I Could Kill Myself With My Panties

I have narrowed my topics I want to cover in the next video to being institutionalized, which means I am going to shoot my next video based on a short story with illustrations which I self published in the Fit Of Pique zine. It's called I Could Kill Myself With My Panties, because that's what I was told when I lost my bra and panty privileges in the Montreal psych ward I was in.

I am going to do it like a lot of my other videos, with a voice over reading out the text. But I also need to come up with a visual look for it. I am thinking I will do some drawings based on the visual imagery in the story and scan them in and use those. So I have to do some reading and notations.

INSIDER SCOOP!!!! How Thirza Writes a Short Video Script (usually).
Usually I write the monologue first, and I always seem to do a monologue. Then I print it off and start writing images and shots in the margins. From this I make a shot list, and after shooting from there I put the whole thing back together into a cohesive form in editing. Editing is where the video really comes together because I will often add another crucial image to it and do more shooting. Plus I come up with more interesting soundscapes when I actually have images to work with.

Aside from that, I am busy getting stuff done for my business start up. I have to do some work on that this weekend actually.

I am waiting on some important mail, artist fees and my articles of Incorporation. I'm pretty excited for both!

I wish I had a better place for drawing, maybe I would be into it more if I had somewhere to draw. Also I would like to manipulate it with photoshop and maybe make some quasi animated imagery. I should go look for what drawings I have for that story already and then highlight other images in the text. And I should look on some creative commons sound effect sites for some relevant sounds.

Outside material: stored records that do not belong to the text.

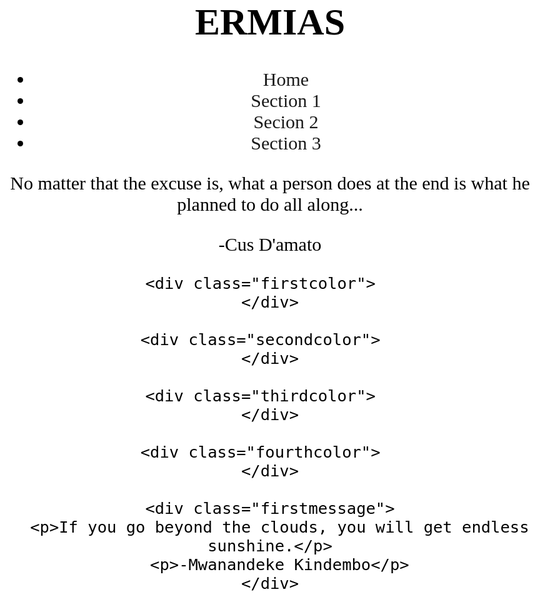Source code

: 
<html lang="en">
<head>
<title>Page Title</title>
<meta charset="UTF-8">
<link href="ermmy.css" rel="stylesheet" />
<link rel="preconnect" href="https://fonts.gstatic.com">
<link href="https://fonts.googleapis.com/css2?family=Rock+Salt&display=swap" rel="stylesheet">
<link rel="preconnect" href="https://fonts.gstatic.com">
<link href="https://fonts.googleapis.com/css2?family=Nothing+You+Could+Do&family=Rock+Salt&display=swap" rel="stylesheet">

</head>
<body>
    <style>
    body { 
    background: white;
    color: black;
    text-align: center;
    font-family: "Comic Sans MS";
    font-size: 30px;
  }

  .header{
      padding: 50px;
      background: linear-gradient(to right, black , rgb(105, 14, 190));;
      color: white;
      width: 100vw;
      position: relative;
       
  }
  
  /* Style the body */
  .pic {
    height: 100px;
    width: 100px;
  }

  ul {
    list-style-type: none;
    margin: 0;
    padding: 0;
    overflow: hidden;
    background-color: #333;
    margin-bottom: 100px;
  }
  
  li {
    float: left;
  }
  
  li a {
    display: block;
    color: white;
    text-align: center;
    padding: 14px 16px;
    text-decoration: none;
    font-size: 20px;
  }
  
  li a:hover {
    background-color: #111;
  }

  .picture1{
    font-family: "Rock Salt";
    font-size: 20px;
    text-align: center;
    margin-bottom: 100px;
    padding: 300px;
  }

  .firstinfo{
    background: black;
    padding-bottom: 300px;
    display: block;
    color: white;
    text-align: left;
  }

  .firstcolor{
    background: linear-gradient(to right, black , rgb(105, 14, 190));;
    height: 300px;
    width: 300px;
    border: 5px solid white;
    position: relative;
    left: 70px;
    top: 100px;
  }

  .secondcolor{
    background: linear-gradient(to right, black , rgb(189, 28, 17));;
    height: 300px;
    width: 300px;
    border: 5px solid white;
    position: relative;
    left: 510px;
    bottom: 210px;

  }

  .thirdcolor{
    background: linear-gradient(to right, rgb(12, 70, 194) , rgb(58, 167, 218));;
    height: 300px;
    width: 300px;
    border: 5px solid white;
    position: relative;
    left: 950px;
    bottom: 520px;  

  }

  .fourthcolor{
    background: linear-gradient(to right, rgb(27, 211, 243) , rgb(140, 236, 136));;
    height: 300px;
    width: 300px;
    border: 5px solid white;
    position: relative;
    left: 1400px;  
    bottom: 830px;
  }
  
  .firstmessage{
    font-family: "Nothing You Could Do";
    text-align: center;
    position: relative;
    bottom: 700px;
  }
  </style>
  
  <div class="header">
    <h1>ERMIAS</h1>
  </div>

  <ul class= "hori-tab">
    <li><a>Home</a></li>
    <li><a class = "tabspace">Section 1</a></li>
    <li><a class = "tabspace">Secion 2</a></li>
    <li><a class = "tabspace">Section 3</a></li>
  </ul>

  <div class="picture1">
    <p>No matter that the excuse is, what a person does at the end is what he planned to do all along...</p>
    <p>-Cus D'amato</p>
  </div>
  
  <div class="firstinfo">
    <p></p>

    <div class="firstcolor">  
    </div>
  
    <div class="secondcolor">  
    </div>

    <div class="thirdcolor">  
    </div>

    <div class="fourthcolor">  
    </div>

    <div class="firstmessage">
      <p>If you go beyond the clouds, you will get endless sunshine.</p>
      <p>-Mwanandeke Kindembo</p>
    </div>

  </div>












 <!--
    <div class="pic">
    <img src="ermmypic.jpg"  width="200" height="200"/>
  </div>
 -->


  

</body>
</html>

What does an institution sound like? Well there are screams for sure.

I also have to set myself up in the basement finally. For my business I am moving out of the bedroom and into the more open other side of the basement, where I have to also set up a living room type space with my tv and all that set up. I have one armchair and I might get another chair down there. But I should really set it up so that my bed can be used for tv watching, because then it is also the perfect make out spot!

I wish I had Pro Tools, I love Pro Tools so much! I want to marry it!

I wish the basement wasn't such a weird space, I am sure it is haunted, but there is no where else for me to live at the moment so I kind of have to suck it up. Plus it's easier for me to have a homebased business here than a home where I am renting. I'm renting here too, but my mom OWNS the place and is fine with me operating a business out of her basement.

I went and did something stupid. I wrote a letter of desire to the love of my life and SHE NEVER WROTE BACK! :O I feel stupid. I don't know why I throw my heart onto the ground for her to stomp on all the time. She's so never going to be with me, I don't know why I even bother. I guess there is always that fragile hope that blooms and then withers and dies. It's a perennial type of hope.

I'm looking forward to the spring flowers this year. Maybe this year I will even make enough money to have some cherry blossoms tattooed onto my left forearm. Nice pink ones, all delicate and happy, against a blue sky.